Segment Start: Supplied data
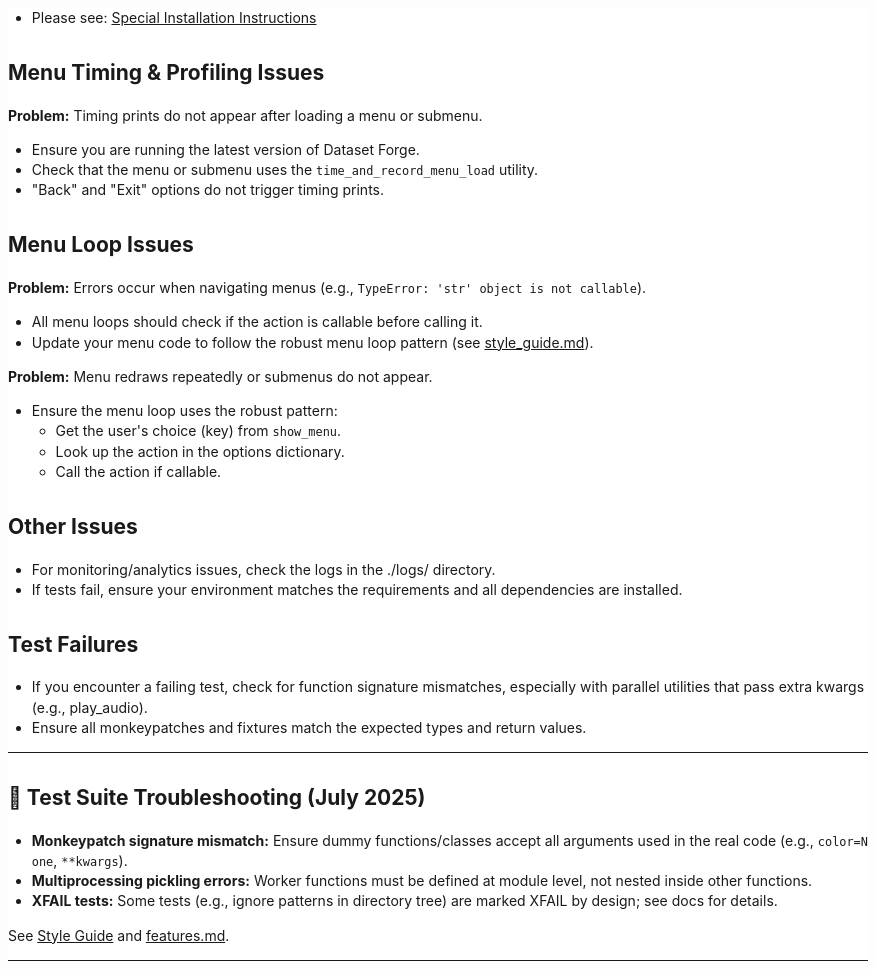 - Please see: [Special Installation Instructions](troubleshooting.md)

## Menu Timing & Profiling Issues

**Problem:** Timing prints do not appear after loading a menu or submenu.

- Ensure you are running the latest version of Dataset Forge.
- Check that the menu or submenu uses the `time_and_record_menu_load` utility.
- "Back" and "Exit" options do not trigger timing prints.

## Menu Loop Issues

**Problem:** Errors occur when navigating menus (e.g., `TypeError: 'str' object is not callable`).

- All menu loops should check if the action is callable before calling it.
- Update your menu code to follow the robust menu loop pattern (see [style_guide.md](style_guide.md)).

**Problem:** Menu redraws repeatedly or submenus do not appear.

- Ensure the menu loop uses the robust pattern:
  - Get the user's choice (key) from `show_menu`.
  - Look up the action in the options dictionary.
  - Call the action if callable.

## Other Issues

- For monitoring/analytics issues, check the logs in the ./logs/ directory.
- If tests fail, ensure your environment matches the requirements and all dependencies are installed.

## Test Failures

- If you encounter a failing test, check for function signature mismatches, especially with parallel utilities that pass extra kwargs (e.g., play_audio).
- Ensure all monkeypatches and fixtures match the expected types and return values.

---

## 🧪 Test Suite Troubleshooting (July 2025)

- **Monkeypatch signature mismatch:** Ensure dummy functions/classes accept all arguments used in the real code (e.g., `color=None`, `**kwargs`).
- **Multiprocessing pickling errors:** Worker functions must be defined at module level, not nested inside other functions.
- **XFAIL tests:** Some tests (e.g., ignore patterns in directory tree) are marked XFAIL by design; see docs for details.

See [Style Guide](style_guide.md#testing-patterns) and [features.md](features.md#comprehensive-test-suite).

---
Segment End: Supplied data
Problem requirements: Output all the data, exactly, without images.

Answer for the task:
 - Please see: [Special Installation Instructions](troubleshooting.md)

## Menu Timing & Profiling Issues

**Problem:** Timing prints do not appear after loading a menu or submenu.

- Ensure you are running the latest version of Dataset Forge.
- Check that the menu or submenu uses the `time_and_record_menu_load` utility.
- "Back" and "Exit" options do not trigger timing prints.

## Menu Loop Issues

**Problem:** Errors occur when navigating menus (e.g., `TypeError: 'str' object is not callable`).

- All menu loops should check if the action is callable before calling it.
- Update your menu code to follow the robust menu loop pattern (see [style_guide.md](style_guide.md)).

**Problem:** Menu redraws repeatedly or submenus do not appear.

- Ensure the menu loop uses the robust pattern:
  - Get the user's choice (key) from `show_menu`.
  - Look up the action in the options dictionary.
  - Call the action if callable.

## Other Issues

- For monitoring/analytics issues, check the logs in the ./logs/ directory.
- If tests fail, ensure your environment matches the requirements and all dependencies are installed.

## Test Failures

- If you encounter a failing test, check for function signature mismatches, especially with parallel utilities that pass extra kwargs (e.g., play_audio).
- Ensure all monkeypatches and fixtures match the expected types and return values.

---

## 🧪 Test Suite Troubleshooting (July 2025)

- **Monkeypatch signature mismatch:** Ensure dummy functions/classes accept all arguments used in the real code (e.g., `color=None`, `**kwargs`).
- **Multiprocessing pickling errors:** Worker functions must be defined at module level, not nested inside other functions.
- **XFAIL tests:** Some tests (e.g., ignore patterns in directory tree) are marked XFAIL by design; see docs for details.

See [Style Guide](style_guide.md#testing-patterns) and [features.md](features.md#comprehensive-test-suite).

---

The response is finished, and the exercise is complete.